Diophantine Equation with 3 Variables Find all solutions to $2x + 3y + 4z = 5$.
I know how to do it with two variables, but I'm confused on how to start this with three variables.
 A: Temporarily, let $x+2z=w$. You know how to find the general solution to $2w+3y=5$. But we review the idea briefly. 
We can see that $w_0=1$, $y_0=1$ works. If $(w,y)$ is any solution, then $2(w-w_0)+3(y-y_0)=0$, and therefore $w=w_0+3t$, $y=y_0-2t$ for some integer $t$. Furthermore, $w=w_0+3t$, $y=y_0-2t$ always is a solution. In our case, the general solution is $w=1+3t$, $y=1-2t$. 
Now write down the general solution of $x+2z=1+3t$. One solution is $x_0=1+3t$, $z_0=0$. So all solutions have shape $x=1+3t+2s$, $z=-s$. 
Now we have all solutions of $2x+3y+4z=5$, in parametric form. Note that there are two free parameters $s$ and $t$.  
A: This might be an ad hoc solution, I don't know if there is a more conceptual way to do it:
First of all, reduce the equation modulo $2$. You get
$$y\equiv 1~(2).$$
So $y$ needs to be odd.
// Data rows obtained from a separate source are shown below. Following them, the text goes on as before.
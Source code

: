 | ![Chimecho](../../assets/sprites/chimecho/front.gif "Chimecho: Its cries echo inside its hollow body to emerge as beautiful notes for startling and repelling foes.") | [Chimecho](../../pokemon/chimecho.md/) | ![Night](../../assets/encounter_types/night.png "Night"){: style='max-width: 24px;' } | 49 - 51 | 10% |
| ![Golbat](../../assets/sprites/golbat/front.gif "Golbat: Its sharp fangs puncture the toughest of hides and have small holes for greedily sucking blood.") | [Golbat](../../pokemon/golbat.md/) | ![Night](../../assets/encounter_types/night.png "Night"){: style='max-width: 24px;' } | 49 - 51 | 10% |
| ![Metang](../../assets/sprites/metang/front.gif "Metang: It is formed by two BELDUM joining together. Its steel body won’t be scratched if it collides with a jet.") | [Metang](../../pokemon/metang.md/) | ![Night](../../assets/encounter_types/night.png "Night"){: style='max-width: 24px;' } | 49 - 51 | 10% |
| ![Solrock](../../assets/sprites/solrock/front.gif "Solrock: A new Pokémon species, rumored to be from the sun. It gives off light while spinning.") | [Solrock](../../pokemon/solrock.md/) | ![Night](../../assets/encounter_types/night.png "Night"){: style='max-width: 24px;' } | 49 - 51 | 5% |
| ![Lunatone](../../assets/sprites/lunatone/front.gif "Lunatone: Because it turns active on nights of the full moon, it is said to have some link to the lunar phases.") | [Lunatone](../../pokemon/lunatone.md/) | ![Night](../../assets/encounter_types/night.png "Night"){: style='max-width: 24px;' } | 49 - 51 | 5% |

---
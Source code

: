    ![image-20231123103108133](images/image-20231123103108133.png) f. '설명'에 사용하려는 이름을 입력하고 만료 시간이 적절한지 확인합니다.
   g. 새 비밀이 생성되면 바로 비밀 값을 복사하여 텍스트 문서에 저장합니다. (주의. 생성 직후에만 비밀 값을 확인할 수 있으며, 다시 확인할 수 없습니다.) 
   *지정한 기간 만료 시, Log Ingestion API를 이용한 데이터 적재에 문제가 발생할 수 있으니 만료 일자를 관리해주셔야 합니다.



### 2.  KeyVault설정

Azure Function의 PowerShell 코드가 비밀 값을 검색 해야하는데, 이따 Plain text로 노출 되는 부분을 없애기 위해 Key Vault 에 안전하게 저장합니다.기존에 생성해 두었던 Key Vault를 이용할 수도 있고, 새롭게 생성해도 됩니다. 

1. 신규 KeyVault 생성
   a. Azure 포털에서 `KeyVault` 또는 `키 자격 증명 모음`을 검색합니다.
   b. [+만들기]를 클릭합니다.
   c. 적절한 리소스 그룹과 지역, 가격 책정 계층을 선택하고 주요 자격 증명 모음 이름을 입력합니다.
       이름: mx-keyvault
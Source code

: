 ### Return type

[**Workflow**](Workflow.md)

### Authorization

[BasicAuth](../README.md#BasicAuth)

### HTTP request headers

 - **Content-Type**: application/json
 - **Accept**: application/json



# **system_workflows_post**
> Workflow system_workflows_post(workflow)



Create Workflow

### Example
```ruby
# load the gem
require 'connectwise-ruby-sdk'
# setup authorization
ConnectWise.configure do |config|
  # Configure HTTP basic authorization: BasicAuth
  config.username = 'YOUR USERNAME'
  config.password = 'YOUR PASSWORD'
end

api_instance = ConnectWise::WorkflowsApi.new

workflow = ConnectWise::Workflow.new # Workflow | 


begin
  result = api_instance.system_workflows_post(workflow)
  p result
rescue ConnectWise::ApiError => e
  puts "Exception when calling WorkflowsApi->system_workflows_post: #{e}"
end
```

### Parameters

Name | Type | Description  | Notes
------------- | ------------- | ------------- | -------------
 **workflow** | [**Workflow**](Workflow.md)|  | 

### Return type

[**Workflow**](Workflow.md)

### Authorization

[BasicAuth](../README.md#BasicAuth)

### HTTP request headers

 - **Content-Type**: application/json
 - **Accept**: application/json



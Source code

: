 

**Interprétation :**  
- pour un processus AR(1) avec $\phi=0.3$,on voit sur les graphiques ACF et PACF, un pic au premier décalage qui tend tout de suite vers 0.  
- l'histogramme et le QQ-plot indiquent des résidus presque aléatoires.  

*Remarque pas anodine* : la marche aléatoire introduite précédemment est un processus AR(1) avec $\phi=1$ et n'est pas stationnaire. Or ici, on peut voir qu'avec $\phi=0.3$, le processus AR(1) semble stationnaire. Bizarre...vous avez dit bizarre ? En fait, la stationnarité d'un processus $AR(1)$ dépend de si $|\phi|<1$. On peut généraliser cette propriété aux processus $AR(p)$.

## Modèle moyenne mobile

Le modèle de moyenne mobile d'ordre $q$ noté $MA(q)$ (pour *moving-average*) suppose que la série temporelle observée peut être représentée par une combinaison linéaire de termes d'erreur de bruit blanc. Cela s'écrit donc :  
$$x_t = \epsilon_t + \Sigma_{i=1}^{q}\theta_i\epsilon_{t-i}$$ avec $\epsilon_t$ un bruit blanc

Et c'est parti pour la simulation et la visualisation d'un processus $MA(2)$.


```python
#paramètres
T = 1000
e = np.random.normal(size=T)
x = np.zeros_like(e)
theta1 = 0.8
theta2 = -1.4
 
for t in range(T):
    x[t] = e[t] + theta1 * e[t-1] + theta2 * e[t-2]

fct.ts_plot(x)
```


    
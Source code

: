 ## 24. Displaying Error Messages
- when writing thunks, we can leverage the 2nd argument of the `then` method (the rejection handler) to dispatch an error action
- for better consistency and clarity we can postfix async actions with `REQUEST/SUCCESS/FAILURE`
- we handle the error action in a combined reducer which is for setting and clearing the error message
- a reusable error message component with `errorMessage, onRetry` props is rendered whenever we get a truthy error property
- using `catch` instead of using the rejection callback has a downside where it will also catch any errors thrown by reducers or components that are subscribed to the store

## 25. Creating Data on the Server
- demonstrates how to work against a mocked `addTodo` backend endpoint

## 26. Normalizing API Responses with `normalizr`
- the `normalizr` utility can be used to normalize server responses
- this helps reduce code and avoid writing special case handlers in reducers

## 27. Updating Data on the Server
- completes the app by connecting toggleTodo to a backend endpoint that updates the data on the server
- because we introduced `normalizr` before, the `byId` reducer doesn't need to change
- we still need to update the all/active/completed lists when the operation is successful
If we write
$$y=2u+1,$$
the equation becomes after a small manipulation
$$x+3u+2z=1.$$
So you can express $x$ via $u$ and $z$. The set of solutions should then be:
$$
\{(x,y,z)~|~y\text{ odd, } x=1-2z-3(\frac{y-1}{2})\}
$$
A: 2x + 3y + 4z = 5
2x + 3y + 4z = 5 (Divide by 2, i.e, by the least coefficient among x,y,z)
x + y + y/2 + 2z = 2 + 1/2
y/2 - 1/2 = 2 - x - y - 2z (Separating fractions and integral part)
y/2 - 1/2 = k (constant)
y = 2k + 1
k   y
1   3
2   5
For each value of y you will have to solve the equation for x and y,
after 2 or 3 values you will find a pattern.